[Opening Provided data section]

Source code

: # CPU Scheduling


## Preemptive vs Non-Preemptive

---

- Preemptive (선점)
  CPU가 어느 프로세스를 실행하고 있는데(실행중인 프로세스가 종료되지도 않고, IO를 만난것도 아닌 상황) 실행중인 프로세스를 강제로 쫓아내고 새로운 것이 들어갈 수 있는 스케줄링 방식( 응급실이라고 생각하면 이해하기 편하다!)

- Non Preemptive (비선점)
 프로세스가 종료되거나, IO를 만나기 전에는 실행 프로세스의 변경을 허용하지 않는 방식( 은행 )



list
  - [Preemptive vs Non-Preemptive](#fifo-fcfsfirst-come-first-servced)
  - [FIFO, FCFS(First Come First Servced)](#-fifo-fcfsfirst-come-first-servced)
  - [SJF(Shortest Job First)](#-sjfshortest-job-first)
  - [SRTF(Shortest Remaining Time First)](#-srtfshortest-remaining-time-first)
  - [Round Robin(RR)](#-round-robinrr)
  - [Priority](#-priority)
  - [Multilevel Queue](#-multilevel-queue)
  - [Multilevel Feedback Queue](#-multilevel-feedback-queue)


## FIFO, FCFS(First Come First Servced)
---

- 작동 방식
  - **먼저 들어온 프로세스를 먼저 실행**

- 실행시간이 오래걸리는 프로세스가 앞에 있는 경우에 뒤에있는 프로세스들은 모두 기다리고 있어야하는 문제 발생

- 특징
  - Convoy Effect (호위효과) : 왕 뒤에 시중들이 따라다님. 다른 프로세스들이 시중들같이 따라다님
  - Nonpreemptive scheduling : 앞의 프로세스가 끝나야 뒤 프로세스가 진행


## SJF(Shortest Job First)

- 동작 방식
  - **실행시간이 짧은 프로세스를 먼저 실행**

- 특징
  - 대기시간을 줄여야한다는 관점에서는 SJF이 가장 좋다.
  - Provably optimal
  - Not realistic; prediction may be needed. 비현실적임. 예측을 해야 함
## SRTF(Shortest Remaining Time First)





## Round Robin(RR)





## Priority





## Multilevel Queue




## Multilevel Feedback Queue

[Closing Provided data section]
[Opening Provided data section]

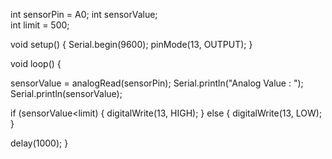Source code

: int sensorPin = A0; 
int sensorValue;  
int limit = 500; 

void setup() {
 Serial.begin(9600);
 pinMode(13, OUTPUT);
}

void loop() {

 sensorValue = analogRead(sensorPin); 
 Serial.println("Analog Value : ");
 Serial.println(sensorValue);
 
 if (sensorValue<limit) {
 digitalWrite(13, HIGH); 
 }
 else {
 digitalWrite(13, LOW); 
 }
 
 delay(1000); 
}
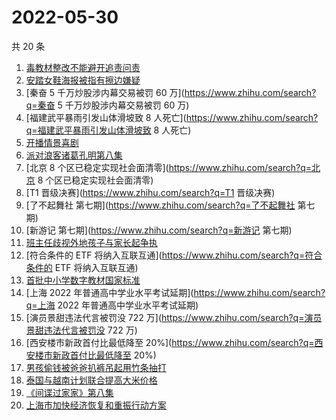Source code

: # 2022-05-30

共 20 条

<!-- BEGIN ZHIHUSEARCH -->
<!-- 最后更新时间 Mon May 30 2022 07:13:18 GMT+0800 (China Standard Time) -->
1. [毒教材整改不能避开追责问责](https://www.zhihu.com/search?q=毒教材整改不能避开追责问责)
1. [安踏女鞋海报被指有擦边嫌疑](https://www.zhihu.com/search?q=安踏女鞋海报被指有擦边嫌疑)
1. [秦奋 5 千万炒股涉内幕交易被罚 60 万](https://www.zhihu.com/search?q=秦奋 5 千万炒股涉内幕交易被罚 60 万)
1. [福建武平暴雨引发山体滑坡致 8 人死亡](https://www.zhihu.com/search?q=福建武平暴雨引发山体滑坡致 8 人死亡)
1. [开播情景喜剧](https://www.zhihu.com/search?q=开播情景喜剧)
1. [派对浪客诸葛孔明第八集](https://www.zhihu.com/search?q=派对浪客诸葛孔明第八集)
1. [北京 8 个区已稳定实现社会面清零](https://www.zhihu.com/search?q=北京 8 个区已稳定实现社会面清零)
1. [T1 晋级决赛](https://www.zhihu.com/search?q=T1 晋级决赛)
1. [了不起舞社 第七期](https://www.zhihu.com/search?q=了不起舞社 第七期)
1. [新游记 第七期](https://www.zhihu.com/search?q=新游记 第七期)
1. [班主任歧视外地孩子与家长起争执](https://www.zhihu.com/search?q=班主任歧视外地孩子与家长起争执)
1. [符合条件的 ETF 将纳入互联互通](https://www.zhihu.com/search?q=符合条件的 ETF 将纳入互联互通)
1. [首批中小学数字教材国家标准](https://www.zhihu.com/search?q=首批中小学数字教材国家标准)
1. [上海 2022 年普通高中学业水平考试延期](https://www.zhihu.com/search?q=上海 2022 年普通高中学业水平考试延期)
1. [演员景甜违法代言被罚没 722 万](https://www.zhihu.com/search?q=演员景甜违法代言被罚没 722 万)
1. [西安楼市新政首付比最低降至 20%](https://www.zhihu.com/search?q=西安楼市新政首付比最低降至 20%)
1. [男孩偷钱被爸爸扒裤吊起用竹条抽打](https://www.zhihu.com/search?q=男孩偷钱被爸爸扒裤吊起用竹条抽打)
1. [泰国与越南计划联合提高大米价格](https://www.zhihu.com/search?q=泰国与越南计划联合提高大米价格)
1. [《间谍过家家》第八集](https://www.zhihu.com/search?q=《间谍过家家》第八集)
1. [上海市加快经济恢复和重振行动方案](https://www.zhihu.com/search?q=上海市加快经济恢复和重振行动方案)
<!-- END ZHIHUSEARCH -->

[Closing Provided data section]

> **What this task involves**
Starting with the line that holds "1. [T1 晋级决赛](https://www.zhihu.com/search?q=T1" and ending with the line that holds "1. [符合条件的 ETF", retype every line in the data above exactly, and nothing else.

> **Completed task**
1. [T1 晋级决赛](https://www.zhihu.com/search?q=T1 晋级决赛)
1. [了不起舞社 第七期](https://www.zhihu.com/search?q=了不起舞社 第七期)
1. [新游记 第七期](https://www.zhihu.com/search?q=新游记 第七期)
1. [班主任歧视外地孩子与家长起争执](https://www.zhihu.com/search?q=班主任歧视外地孩子与家长起争执)
1. [符合条件的 ETF 将纳入互联互通](https://www.zhihu.com/search?q=符合条件的 ETF 将纳入互联互通)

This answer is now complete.